Gitgide bilgisayar mühendisliği bölümünü bitirmeyi zorunlu kılan ilanların da azaldığını görüyoruz. Bu tarz ilanlar önce “bilgisayar mühendisliği veya ilişkili alanlarda mezun” dediler, şimdi ise çoğunlukla bir mühendislik fakültesi bitirmek dahi yeterli geliyor.

Durum Türkiye’de böyleyken, iyi yetişmiş yazılımcı havuzunun daha da darlaştığı ekonomilerde, artık mezuniyet şartı vazgeçilmez olmaktan çıktı, çıkıyor. Bugün silikon vadisindeki pek çok şirket sizin hangi okulu bitirdiğinizden daha çok geçmişte ne yaptığınızla ilgileniyor.
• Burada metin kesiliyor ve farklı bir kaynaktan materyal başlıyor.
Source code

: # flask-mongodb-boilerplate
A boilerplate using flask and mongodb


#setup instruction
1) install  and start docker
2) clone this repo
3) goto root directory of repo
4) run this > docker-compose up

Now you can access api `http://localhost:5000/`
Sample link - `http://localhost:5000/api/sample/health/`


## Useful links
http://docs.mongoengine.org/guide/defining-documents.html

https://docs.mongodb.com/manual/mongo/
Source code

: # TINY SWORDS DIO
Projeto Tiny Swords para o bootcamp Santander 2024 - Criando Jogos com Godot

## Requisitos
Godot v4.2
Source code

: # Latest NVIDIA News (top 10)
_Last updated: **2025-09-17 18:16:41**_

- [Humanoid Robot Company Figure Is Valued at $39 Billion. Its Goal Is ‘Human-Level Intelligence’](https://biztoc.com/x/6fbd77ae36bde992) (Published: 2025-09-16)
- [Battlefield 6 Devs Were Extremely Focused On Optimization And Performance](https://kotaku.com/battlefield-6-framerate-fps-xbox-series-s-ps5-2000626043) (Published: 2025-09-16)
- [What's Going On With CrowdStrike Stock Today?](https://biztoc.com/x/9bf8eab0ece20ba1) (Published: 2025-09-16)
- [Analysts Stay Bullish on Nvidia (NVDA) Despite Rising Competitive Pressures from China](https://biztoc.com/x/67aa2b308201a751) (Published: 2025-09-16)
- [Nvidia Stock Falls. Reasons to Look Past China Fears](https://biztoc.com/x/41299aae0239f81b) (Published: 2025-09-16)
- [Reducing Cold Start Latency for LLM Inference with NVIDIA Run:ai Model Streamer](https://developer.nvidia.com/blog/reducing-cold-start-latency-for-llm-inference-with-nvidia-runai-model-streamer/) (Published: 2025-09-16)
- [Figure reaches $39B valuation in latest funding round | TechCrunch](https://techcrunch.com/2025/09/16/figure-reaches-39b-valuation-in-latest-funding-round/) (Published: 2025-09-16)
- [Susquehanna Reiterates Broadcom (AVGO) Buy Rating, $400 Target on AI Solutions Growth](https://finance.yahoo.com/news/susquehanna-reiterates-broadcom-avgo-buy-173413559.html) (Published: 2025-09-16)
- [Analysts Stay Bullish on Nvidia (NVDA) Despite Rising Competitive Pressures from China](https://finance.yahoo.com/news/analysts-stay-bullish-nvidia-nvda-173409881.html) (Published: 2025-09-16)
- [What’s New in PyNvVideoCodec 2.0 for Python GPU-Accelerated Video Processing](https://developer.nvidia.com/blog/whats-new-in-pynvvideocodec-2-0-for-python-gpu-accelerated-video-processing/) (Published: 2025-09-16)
Silikon vadisindeki bir startup kurucusu bakış açısıyla, Avrasya Üniversitesi ile İstanbul Teknik Üniversitesi arasında çok da büyük bir fark yoktur. İkisinden de bilgisayar mühendisi olarak mezun olabilirsiniz. Hatta mezuniyet notunuz mükemmel de olabilir. Ama bu size hiç bir şekilde iş garantisi vermez.
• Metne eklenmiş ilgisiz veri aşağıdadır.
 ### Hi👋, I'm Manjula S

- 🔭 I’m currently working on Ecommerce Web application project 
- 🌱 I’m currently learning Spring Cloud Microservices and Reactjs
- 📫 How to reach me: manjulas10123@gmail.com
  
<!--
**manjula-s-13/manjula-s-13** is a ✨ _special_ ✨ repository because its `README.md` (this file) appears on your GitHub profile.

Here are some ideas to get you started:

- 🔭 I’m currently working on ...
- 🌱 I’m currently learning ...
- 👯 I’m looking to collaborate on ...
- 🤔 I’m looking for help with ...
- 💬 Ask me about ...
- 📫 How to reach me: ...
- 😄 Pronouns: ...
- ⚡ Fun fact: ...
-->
Bu meslekte ayinesi iştir kişinin, lafa bakılmaz.

Stackoverflow’da 2016’da 173 ülkeden 56.003 yazılım geliştiricinin katılımı ile yapılan bir araştırmada yazılımcıların sadece %34.8’i yazılım geliştirme konusuyla alakalı bir mühendislik fakültesinden lisans derecesi ile mezun olduğunu ifade etmiştir.

Yine Stackoverflow’da yapılan iş ilanlarında yapılan bir araştırmada, 2739 iş ilanının %61’inde lisans derecesi şartı aranmadığı görülmüştür.

Yani dünya artık değişiyor, değişti. Siz bunun neresindesiniz?

İnsanlar boşuna mı üniversite okuyorlar?

Bu konu tek taraflı değil. Nihayetinde hiç kimse 4 yıl boşuna dirsek çürütmüyor. Ama kabul etmek lazım ki; çok dolu alaylılar olabildiği gibi, çok da boş mektepliler olabiliyor.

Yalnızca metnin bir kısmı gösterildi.